▶ [Instructions to follow]: Beginning with the first line of the data below, extract each line up to and including the one containing "# corruptcreator02.github.io". Copy them exactly and add nothing.

[Dataset entries]

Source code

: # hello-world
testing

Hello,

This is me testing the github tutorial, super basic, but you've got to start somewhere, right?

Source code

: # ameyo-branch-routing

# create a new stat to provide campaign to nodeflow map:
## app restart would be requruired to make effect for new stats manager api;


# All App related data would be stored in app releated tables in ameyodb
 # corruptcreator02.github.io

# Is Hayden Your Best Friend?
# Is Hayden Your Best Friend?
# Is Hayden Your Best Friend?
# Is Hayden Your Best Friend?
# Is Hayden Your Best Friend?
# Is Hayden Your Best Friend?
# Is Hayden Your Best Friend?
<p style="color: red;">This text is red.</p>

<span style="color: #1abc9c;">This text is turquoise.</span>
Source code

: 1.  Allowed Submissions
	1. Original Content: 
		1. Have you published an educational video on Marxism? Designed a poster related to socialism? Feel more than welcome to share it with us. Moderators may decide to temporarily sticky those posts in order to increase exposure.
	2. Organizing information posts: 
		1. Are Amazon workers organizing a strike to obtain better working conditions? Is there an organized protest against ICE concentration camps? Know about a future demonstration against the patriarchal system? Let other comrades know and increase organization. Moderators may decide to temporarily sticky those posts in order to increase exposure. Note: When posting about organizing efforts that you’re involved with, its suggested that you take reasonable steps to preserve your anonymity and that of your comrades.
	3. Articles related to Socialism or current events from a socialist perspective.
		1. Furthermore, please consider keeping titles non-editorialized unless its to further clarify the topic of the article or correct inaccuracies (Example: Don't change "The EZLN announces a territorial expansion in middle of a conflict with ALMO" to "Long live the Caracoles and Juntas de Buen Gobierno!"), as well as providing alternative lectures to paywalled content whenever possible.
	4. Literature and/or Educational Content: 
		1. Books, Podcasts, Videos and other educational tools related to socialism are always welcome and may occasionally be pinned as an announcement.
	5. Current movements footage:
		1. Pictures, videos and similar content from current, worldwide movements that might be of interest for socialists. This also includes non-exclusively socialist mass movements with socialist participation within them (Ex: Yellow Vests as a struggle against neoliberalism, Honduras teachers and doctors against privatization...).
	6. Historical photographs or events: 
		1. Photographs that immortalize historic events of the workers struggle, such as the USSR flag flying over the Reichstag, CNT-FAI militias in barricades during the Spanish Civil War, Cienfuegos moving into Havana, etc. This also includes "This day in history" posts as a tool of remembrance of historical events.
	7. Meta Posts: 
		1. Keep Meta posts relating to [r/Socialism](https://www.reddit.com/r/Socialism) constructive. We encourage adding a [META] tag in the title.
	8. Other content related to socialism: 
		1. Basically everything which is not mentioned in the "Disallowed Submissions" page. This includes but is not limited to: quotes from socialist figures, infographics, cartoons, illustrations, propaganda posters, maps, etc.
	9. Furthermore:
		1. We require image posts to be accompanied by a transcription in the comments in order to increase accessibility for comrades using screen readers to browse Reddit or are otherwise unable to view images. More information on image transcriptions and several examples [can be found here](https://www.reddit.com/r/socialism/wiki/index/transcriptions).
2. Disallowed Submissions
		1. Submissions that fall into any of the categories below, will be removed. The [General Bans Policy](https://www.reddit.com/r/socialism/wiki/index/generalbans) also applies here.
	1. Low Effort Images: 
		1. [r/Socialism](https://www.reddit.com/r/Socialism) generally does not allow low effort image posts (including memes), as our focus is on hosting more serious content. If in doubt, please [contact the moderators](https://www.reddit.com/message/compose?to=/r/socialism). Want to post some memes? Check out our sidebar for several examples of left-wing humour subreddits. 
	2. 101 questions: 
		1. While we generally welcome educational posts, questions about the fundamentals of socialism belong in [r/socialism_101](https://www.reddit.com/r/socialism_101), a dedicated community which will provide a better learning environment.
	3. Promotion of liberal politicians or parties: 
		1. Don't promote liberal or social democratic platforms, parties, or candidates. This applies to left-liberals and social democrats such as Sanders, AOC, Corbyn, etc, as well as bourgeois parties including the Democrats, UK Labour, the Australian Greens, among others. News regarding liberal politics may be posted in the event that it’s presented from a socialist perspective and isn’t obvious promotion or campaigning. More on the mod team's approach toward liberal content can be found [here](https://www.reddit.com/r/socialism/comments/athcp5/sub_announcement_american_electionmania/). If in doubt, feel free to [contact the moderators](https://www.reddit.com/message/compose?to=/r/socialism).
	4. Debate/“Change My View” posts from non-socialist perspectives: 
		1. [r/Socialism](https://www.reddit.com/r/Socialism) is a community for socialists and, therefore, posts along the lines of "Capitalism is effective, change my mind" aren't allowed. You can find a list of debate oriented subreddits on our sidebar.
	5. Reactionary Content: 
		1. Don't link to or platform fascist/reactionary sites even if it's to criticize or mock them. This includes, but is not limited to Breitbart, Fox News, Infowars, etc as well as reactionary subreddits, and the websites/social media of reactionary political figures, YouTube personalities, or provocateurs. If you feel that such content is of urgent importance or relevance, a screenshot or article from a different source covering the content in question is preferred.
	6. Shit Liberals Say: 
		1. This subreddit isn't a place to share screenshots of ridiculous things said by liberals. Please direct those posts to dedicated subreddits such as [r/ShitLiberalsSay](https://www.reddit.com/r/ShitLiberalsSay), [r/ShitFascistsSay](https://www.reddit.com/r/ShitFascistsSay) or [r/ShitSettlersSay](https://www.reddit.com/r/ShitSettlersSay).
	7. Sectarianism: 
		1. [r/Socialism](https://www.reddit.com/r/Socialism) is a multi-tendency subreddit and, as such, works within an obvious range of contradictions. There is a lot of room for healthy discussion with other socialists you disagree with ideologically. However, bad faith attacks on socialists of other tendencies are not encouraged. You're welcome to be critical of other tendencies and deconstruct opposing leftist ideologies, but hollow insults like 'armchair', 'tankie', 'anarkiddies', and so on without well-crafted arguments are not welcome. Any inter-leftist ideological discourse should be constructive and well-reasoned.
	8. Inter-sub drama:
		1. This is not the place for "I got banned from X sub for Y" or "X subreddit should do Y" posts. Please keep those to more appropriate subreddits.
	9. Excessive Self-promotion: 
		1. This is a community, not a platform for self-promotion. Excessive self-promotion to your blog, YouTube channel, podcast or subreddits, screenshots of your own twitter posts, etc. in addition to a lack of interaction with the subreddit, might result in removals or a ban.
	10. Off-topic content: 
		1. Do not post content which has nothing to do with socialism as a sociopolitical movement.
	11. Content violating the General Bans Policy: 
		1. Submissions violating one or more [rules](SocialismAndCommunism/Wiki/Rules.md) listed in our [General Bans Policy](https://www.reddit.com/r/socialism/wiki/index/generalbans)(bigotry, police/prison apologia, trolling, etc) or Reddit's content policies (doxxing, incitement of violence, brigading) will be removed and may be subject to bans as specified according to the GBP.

▶ [Solution for this exercise]:
Source code

: # hello-world
testing

Hello,

This is me testing the github tutorial, super basic, but you've got to start somewhere, right?

Source code

: # ameyo-branch-routing

# create a new stat to provide campaign to nodeflow map:
## app restart would be requruired to make effect for new stats manager api;


# All App related data would be stored in app releated tables in ameyodb
 # corruptcreator02.github.io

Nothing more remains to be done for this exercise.